§ ASSIGNMENT: Look through the records and copy every line in which "early" appears.

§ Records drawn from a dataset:
+-------+

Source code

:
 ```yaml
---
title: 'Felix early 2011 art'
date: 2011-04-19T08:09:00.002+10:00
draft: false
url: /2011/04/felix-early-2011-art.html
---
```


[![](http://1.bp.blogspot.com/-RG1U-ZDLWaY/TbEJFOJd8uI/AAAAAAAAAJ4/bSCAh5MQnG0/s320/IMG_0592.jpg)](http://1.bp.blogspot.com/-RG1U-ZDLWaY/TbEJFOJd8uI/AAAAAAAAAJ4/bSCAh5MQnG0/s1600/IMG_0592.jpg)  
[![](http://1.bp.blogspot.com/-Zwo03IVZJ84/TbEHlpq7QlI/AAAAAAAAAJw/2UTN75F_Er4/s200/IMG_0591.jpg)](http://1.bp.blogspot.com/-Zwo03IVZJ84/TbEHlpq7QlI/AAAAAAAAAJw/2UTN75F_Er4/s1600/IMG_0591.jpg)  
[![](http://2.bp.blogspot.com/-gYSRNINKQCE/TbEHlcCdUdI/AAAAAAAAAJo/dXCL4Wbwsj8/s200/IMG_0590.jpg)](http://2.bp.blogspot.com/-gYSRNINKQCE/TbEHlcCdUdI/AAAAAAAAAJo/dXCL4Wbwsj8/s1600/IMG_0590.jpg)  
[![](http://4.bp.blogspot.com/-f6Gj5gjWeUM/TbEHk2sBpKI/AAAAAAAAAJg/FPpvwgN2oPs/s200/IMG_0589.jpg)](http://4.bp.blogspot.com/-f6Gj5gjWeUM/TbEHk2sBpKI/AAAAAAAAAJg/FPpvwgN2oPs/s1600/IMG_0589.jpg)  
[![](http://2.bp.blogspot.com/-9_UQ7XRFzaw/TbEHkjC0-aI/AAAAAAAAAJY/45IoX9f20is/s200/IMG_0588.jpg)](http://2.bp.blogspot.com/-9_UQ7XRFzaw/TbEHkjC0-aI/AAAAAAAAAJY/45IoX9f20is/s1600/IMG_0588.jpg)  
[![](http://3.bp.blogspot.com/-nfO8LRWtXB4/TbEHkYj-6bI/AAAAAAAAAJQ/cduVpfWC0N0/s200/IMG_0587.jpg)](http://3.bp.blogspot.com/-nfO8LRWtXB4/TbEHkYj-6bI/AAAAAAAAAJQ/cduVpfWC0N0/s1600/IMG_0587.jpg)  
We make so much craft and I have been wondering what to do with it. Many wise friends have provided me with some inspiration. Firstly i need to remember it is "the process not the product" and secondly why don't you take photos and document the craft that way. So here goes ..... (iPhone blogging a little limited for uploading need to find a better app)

+-------+

§ OUTPUT OF THE EXERCISE:
title: 'Felix early 2011 art'
url: /2011/04/felix-early-2011-art.html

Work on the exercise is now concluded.